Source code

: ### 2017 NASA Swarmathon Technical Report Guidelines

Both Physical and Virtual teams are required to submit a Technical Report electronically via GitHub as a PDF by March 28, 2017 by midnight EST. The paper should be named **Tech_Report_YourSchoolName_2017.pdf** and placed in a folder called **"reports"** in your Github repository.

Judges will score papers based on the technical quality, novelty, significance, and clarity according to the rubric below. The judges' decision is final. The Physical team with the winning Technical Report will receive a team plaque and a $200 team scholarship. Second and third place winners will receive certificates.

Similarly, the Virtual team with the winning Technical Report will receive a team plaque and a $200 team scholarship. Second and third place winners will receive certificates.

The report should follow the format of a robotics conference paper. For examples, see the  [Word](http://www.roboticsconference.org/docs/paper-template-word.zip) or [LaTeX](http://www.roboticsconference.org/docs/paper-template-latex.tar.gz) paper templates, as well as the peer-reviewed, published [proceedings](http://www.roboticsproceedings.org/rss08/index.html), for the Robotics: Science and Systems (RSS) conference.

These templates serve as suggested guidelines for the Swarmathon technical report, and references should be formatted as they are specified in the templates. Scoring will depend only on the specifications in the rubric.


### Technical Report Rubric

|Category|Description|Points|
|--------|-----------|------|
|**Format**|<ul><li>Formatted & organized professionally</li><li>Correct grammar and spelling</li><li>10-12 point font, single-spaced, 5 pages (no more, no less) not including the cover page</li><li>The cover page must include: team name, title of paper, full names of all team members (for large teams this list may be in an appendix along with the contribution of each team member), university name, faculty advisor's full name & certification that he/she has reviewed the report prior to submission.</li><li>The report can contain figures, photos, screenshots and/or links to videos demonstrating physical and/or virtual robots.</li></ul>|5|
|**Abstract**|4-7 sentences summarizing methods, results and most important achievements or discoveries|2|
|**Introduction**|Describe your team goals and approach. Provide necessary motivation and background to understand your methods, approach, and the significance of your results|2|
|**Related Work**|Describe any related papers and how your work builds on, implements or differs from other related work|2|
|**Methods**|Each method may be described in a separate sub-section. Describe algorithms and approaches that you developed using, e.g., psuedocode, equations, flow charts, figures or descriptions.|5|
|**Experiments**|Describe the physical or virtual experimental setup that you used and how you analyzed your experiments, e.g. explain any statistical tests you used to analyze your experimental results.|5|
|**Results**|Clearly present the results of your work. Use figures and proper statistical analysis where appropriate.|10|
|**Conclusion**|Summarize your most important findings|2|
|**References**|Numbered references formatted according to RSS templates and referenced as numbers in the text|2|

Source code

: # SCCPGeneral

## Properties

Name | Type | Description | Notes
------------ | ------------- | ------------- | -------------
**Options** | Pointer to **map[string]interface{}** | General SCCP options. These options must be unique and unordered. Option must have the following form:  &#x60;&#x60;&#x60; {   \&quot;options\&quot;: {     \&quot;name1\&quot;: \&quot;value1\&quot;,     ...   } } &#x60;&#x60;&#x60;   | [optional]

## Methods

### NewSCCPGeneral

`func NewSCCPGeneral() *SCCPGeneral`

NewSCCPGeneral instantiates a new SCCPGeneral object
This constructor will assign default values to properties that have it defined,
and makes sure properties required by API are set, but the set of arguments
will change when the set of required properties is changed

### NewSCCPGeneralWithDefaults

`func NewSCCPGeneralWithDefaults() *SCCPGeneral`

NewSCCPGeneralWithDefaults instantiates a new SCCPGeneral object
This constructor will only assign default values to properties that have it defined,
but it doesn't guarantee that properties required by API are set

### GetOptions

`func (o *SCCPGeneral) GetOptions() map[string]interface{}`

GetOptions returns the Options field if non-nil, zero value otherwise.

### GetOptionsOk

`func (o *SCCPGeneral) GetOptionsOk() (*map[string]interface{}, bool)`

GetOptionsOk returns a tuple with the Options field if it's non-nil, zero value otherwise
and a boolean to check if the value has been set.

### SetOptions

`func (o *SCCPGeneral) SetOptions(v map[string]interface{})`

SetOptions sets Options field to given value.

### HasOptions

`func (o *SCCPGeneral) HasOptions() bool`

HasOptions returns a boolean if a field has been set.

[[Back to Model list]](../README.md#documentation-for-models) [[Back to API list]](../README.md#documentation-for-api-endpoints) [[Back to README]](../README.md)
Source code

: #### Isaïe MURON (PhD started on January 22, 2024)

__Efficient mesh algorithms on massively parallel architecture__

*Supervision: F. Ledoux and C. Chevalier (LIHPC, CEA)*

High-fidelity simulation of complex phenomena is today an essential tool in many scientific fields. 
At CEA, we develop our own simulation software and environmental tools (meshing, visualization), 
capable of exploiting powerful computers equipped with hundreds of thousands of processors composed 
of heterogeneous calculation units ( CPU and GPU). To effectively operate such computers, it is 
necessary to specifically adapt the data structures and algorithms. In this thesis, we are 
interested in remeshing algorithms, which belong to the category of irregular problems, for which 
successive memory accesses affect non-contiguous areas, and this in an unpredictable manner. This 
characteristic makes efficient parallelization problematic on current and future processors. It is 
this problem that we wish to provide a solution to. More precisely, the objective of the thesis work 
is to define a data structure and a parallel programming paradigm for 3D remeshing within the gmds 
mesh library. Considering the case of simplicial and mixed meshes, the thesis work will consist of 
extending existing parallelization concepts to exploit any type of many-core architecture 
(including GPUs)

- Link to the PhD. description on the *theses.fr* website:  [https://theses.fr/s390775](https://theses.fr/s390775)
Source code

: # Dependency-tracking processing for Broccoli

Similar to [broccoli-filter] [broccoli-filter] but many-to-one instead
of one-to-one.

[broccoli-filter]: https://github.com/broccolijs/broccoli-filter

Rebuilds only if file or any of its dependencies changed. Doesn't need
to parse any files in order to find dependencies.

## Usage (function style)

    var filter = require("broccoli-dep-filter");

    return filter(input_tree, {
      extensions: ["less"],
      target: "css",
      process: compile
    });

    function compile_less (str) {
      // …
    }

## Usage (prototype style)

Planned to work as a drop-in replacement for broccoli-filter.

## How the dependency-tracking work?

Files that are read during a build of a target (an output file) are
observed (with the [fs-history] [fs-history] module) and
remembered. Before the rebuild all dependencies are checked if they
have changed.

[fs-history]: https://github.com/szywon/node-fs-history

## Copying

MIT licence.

□ □ □ □

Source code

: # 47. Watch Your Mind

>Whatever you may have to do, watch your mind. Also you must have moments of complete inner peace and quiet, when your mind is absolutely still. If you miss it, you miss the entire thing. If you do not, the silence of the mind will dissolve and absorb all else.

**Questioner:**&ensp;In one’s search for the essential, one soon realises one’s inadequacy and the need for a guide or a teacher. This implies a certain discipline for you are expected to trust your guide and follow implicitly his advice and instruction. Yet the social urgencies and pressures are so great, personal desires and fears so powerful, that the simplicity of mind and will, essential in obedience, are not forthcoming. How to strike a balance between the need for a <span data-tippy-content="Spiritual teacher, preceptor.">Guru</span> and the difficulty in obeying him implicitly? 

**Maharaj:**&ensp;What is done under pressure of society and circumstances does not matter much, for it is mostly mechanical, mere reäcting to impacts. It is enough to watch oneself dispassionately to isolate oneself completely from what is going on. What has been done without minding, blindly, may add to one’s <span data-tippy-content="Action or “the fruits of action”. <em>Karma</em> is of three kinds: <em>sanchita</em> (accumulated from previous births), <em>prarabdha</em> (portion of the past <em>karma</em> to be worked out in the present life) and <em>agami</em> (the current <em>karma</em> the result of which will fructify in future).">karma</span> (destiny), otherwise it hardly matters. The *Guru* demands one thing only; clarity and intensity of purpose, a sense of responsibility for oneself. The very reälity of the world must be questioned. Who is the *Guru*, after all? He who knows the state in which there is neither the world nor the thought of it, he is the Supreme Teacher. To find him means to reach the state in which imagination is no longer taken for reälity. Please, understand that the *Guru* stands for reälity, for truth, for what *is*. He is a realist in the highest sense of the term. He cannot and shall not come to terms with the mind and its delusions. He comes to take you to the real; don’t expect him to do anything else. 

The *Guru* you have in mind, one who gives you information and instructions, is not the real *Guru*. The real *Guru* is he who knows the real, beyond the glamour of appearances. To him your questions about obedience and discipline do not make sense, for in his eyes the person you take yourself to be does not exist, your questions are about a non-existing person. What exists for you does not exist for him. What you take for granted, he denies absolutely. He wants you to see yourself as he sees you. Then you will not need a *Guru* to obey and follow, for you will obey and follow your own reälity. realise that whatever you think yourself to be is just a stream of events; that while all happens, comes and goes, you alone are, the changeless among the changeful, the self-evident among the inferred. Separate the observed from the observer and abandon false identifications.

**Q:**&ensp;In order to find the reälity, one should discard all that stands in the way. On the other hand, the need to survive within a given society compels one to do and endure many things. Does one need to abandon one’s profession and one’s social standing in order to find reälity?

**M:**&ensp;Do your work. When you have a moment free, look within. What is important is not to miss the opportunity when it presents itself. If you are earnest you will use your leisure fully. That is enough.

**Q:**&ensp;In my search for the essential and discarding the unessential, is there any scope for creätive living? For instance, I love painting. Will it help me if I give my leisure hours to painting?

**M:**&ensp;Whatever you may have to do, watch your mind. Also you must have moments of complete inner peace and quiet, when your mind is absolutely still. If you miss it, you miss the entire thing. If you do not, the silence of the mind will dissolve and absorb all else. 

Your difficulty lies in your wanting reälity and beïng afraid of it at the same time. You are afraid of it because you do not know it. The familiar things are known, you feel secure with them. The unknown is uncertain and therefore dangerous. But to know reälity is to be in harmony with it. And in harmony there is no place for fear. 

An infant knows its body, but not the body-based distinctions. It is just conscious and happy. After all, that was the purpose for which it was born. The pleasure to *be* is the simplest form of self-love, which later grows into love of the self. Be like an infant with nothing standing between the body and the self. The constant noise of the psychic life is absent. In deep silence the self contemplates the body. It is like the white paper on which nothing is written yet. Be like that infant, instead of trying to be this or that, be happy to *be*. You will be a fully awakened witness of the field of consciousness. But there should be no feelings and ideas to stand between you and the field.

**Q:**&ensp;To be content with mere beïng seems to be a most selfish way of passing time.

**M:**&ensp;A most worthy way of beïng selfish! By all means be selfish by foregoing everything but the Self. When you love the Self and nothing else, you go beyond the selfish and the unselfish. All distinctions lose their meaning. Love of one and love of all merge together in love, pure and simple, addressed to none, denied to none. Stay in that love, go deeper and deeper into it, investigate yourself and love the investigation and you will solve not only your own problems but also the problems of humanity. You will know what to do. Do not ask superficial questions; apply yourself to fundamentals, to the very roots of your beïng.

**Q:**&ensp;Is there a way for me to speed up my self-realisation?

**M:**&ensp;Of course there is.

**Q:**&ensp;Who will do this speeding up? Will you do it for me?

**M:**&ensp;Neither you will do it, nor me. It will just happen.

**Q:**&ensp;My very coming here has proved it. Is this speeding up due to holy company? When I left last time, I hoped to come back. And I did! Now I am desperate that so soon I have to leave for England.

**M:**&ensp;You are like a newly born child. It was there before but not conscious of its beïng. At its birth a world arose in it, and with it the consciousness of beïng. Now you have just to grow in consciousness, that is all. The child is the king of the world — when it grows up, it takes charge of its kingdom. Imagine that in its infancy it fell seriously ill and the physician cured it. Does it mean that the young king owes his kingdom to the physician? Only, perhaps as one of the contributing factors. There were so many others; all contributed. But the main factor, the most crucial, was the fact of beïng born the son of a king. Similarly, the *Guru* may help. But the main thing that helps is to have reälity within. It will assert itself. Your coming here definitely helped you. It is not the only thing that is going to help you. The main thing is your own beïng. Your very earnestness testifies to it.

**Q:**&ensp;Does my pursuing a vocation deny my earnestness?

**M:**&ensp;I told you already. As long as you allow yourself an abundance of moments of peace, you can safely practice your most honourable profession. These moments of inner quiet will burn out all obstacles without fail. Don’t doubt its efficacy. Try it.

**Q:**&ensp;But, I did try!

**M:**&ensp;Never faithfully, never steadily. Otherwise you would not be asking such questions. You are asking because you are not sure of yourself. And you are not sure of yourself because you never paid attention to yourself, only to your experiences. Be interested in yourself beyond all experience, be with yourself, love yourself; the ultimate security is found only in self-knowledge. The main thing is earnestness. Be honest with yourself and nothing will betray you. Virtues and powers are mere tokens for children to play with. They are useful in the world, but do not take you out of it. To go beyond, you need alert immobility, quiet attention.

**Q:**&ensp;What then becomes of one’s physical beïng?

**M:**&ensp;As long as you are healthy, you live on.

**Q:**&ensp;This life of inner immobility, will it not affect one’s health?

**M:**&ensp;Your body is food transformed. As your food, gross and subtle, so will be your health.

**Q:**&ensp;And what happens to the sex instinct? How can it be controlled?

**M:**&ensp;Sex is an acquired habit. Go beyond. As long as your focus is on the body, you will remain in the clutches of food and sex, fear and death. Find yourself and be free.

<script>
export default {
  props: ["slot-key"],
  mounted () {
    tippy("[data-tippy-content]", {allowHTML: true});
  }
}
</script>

□ □ □ □

Look above for the line with "function compile_less (str)" and the line with "MIT licence.". Write out those two lines and all the lines between them, exactly, and no others.

    function compile_less (str) {
      // …
    }

## Usage (prototype style)

Planned to work as a drop-in replacement for broccoli-filter.

## How the dependency-tracking work?

Files that are read during a build of a target (an output file) are
observed (with the [fs-history] [fs-history] module) and
remembered. Before the rebuild all dependencies are checked if they
have changed.

[fs-history]: https://github.com/szywon/node-fs-history

## Copying

MIT licence.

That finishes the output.